Gordon: Servo Article - Machine Tools
Kenny Gardner
Posts: 169
Gordon,
In your March 2015 Servo article, you've got a picture of a Sherline Mill. It looks like you've got accordion covers over the lead screw.
Did you make these, or buy them somewhere?
Also, are you using an enclosure of some type?
Thanks for any info,
Kenny
In your March 2015 Servo article, you've got a picture of a Sherline Mill. It looks like you've got accordion covers over the lead screw.
Did you make these, or buy them somewhere?
Also, are you using an enclosure of some type?
Thanks for any info,
Kenny
Comments
As a kid I used to make the 4-sided ones when bored in junior high school.

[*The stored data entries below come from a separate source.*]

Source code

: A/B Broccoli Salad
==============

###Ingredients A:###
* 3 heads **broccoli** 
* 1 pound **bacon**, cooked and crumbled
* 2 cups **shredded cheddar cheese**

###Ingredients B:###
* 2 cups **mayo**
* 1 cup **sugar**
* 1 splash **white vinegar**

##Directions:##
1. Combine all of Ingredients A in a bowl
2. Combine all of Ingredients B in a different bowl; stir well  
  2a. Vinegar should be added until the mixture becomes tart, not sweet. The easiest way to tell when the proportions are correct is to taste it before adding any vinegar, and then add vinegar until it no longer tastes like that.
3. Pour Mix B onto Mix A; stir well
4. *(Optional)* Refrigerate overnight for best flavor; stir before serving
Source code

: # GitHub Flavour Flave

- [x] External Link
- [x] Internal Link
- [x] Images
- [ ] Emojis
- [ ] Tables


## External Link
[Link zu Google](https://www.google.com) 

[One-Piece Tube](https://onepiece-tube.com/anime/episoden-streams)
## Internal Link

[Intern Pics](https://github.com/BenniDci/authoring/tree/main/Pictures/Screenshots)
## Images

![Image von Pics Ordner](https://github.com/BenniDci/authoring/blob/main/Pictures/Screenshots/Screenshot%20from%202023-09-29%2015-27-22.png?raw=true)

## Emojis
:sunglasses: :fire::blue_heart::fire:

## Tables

One can always seek a career as an according repairman.
http://www.instructables.com/id/bellows-for-large-format-camera/
https://www.youtube.com/watch?v=taQAM4i33OI
This only gets tricky when you desire one end to be larger than the other end -- a tapered bellows. It seems those require two parts - a flexible fabric, and backing pieces to create the structure. These are glued together. It would be hard to just fold a single sheet of material to get the creases correctly.

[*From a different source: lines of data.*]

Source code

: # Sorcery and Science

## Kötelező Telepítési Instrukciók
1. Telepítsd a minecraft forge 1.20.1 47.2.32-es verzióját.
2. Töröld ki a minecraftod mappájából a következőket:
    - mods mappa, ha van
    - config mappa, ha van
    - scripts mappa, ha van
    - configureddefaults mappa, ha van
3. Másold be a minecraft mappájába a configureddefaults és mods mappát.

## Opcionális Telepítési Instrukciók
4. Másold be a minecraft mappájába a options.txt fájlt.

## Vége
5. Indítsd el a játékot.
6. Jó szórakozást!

The real question is what to use for material. It has to be something that will take to folding.
AND if you want the round kind and just want to show, search "lead screw bellows".
http://www.machine-cover.com/round-bellows-cover.html
Sherline does have a blog post from last year where they mentioned they were working on a cover. Perhaps the one is the photo is what they came up with. Took a peak at sherlinedirect.com and didn't see anything.
Thanks,
Kenny
Oil cloth may actually be a thing of the past, but it is an ideal material and can be made from scratch.
I happen to have a passion for geometry, tiling, and the actual construction of things geometric.
It was only in the past month that I realized that I had never considered how to construct a bellows that had one end larger than the other. The internet of course gvie me the answer immediately, but it was a bit of surprise.
Upon revisiting bellows on the internet, I find them a very interesting handicraft with a long history (How do you get the cukcoo in a cukcco clock?) and still offer a lot of creativity for robotics.